Goyal meets HSBC on India-UK trade deal finance role
Synopsis
Key Takeaways
Union Commerce and Industry Minister Piyush Goyal met Vivek Ramachandran, Head of Global Trade Solutions at HSBC, on Friday, 26 June 2026, to discuss how the proposed India-UK Comprehensive Economic and Trade Agreement (CETA) can open new avenues for business expansion and the critical financing infrastructure needed to support it.
Context
In his post, Minister Goyal described the meeting as productive, noting that the two sides 'discussed how the India-UK CETA will create an enabling environment for businesses to expand.' He also 'highlighted the vital role financial institutions will play in helping businesses navigate new markets through stronger trade finance and cross-border banking solutions.'
HSBC is one of the world's largest banking groups, with deep operational footprints in both India and the United Kingdom, and established trade finance capabilities that serve exporters and importers across both economies.
Policy Backdrop
Formal negotiations for the India-UK CETA were launched in January 2022 following a virtual summit between the two prime ministers, with the agreement envisaged to reduce tariffs and expand bilateral flows of goods, services, and investment.

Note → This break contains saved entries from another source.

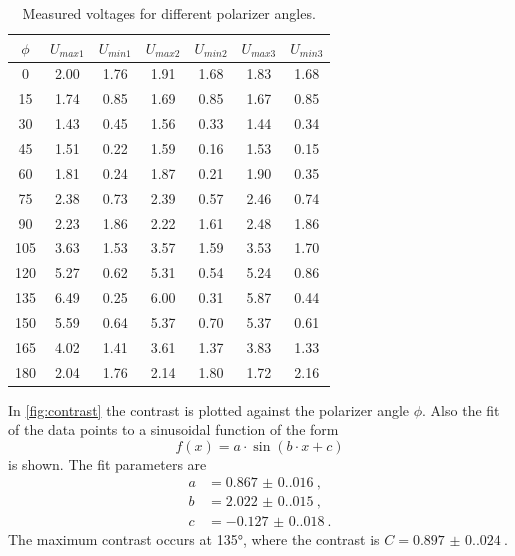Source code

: \begin{table}[h]
  \centering
  \begin{tabular}{c|c|c|c|c|c|c}
  \hline
  $\phi$ & $U_{max1}$ & $U_{min1}$ & $U_{max2}$ & $U_{min2}$ & $U_{max3}$ & $U_{min3}$ \\ \hline
  \hline
  0 & 2.00 & 1.76 & 1.91 & 1.68 & 1.83 & 1.68 \\ \hline
  15 & 1.74 & 0.85 & 1.69 & 0.85 & 1.67 & 0.85 \\ \hline
  30 & 1.43 & 0.45 & 1.56 & 0.33 & 1.44 & 0.34 \\ \hline
  45 & 1.51 & 0.22 & 1.59 & 0.16 & 1.53 & 0.15 \\ \hline
  60 & 1.81 & 0.24 & 1.87 & 0.21 & 1.90 & 0.35 \\ \hline
  75 & 2.38 & 0.73 & 2.39 & 0.57 & 2.46 & 0.74 \\ \hline
  90 & 2.23 & 1.86 & 2.22 & 1.61 & 2.48 & 1.86 \\ \hline
  105 & 3.63 & 1.53 & 3.57 & 1.59 & 3.53 & 1.70 \\ \hline
  120 & 5.27 & 0.62 & 5.31 & 0.54 & 5.24 & 0.86 \\ \hline
  135 & 6.49 & 0.25 & 6.00 & 0.31 & 5.87 & 0.44 \\ \hline
  150 & 5.59 & 0.64 & 5.37 & 0.70 & 5.37 & 0.61 \\ \hline
  165 & 4.02 & 1.41 & 3.61 & 1.37 & 3.83 & 1.33 \\ \hline
  180 & 2.04 & 1.76 & 2.14 & 1.80 & 1.72 & 2.16 \\ \hline
  \end{tabular}
  \caption{Measured voltages for different polarizer angles.}
  \label{tab:contrast}
\end{table}
In \autoref{fig:contrast} the contrast is plotted against the polarizer angle $\phi$. Also the fit of the data points to a sinusoidal function of the form
\begin{equation}
  f(x) = a \cdot \sin(b \cdot x + c)
\end{equation}
is shown.
The fit parameters are
\begin{align*}
  a &= \SI{0.867(0.016)}{}, \\
  b &= \SI{2.022(0.015)}{}, \\
  c &= \SI{-0.127(0.018)}{}.
\end{align*}
The maximum contrast occurs at 135°, where the contrast is $C = \SI{0.897(0.024)}{}$.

The talks form part of a broader acceleration of India's bilateral free trade agenda since 2020, which has already yielded concluded deals — the India-UAE Comprehensive Economic Partnership Agreement (CEPA) and the India-Australia Economic Cooperation and Trade Agreement (ECTA), both signed in 2022.

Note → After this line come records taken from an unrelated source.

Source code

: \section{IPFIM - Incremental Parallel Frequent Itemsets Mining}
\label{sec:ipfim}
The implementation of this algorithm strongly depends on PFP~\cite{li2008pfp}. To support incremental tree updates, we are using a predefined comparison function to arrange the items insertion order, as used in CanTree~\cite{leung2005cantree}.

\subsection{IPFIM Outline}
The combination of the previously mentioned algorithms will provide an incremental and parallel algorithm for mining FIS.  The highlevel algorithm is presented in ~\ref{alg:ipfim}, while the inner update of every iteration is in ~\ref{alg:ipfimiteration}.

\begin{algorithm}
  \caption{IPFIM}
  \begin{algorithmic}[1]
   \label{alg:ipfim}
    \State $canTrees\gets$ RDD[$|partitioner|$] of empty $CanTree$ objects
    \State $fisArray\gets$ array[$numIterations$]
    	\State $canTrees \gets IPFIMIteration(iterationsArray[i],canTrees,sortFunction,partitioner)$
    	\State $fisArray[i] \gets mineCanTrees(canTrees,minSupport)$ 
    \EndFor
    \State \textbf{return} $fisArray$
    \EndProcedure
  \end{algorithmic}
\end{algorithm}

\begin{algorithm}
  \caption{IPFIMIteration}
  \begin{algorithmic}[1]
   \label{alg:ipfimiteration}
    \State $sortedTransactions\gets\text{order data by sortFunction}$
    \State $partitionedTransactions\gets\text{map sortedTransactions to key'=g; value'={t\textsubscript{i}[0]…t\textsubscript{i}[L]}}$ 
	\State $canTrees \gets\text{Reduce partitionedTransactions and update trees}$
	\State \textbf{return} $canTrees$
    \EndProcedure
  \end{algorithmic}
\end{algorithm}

The engagement with international banks such as HSBC reflects a deliberate effort by the government to build the financing ecosystem that will allow Indian exporters and businesses to fully utilise the market access created by new trade agreements. Trade finance and cross-border banking solutions are often cited as practical bottlenecks that prevent smaller firms from capitalising on preferential tariff arrangements.
Stakeholders and Impact
Indian exporters — particularly in sectors such as textiles, pharmaceuticals, engineering goods, and IT services — stand to benefit most directly from a concluded India-UK CETA, which would lower barriers to one of India's most significant trading partners. Financial institutions with India-UK exposure, including both global banks and domestic lenders, are being positioned as enablers rather than mere intermediaries in this process.

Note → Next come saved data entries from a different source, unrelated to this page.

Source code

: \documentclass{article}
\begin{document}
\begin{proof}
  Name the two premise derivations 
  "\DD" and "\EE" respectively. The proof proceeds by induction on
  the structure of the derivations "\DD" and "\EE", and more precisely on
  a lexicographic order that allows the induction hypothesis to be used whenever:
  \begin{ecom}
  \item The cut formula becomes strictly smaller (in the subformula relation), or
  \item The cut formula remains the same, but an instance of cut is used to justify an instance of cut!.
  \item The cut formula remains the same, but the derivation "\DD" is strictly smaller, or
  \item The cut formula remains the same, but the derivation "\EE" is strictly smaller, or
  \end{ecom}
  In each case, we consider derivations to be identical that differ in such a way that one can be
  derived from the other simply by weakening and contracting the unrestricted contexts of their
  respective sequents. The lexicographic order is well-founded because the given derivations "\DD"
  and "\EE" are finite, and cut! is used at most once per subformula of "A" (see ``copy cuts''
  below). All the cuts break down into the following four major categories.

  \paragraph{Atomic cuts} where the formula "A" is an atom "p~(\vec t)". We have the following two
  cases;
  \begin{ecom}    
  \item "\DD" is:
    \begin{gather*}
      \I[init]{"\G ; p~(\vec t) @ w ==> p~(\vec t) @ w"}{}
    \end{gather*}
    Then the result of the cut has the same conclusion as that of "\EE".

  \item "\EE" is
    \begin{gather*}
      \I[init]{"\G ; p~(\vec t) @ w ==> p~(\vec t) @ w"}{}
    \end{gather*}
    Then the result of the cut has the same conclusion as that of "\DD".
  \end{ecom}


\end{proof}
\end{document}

For HSBC specifically, deeper India-UK trade ties represent a commercial opportunity in trade finance, letters of credit, and cross-border treasury solutions. The minister's direct engagement with the bank's global trade solutions head signals that the government is actively working to align private financial infrastructure with its trade policy objectives ahead of any final agreement.
What's Next
Attention will now turn to the next formal round of India-UK CETA negotiations and whether the government announces any specific trade-finance facilitation mechanisms or frameworks in conjunction with the deal's conclusion. The involvement of major global banks in pre-agreement consultations suggests the government is laying the groundwork for rapid operationalisation once a deal is signed. Any progress on the agreement's timeline or on dedicated financing corridors will be closely watched by Indian exporters and the broader financial sector.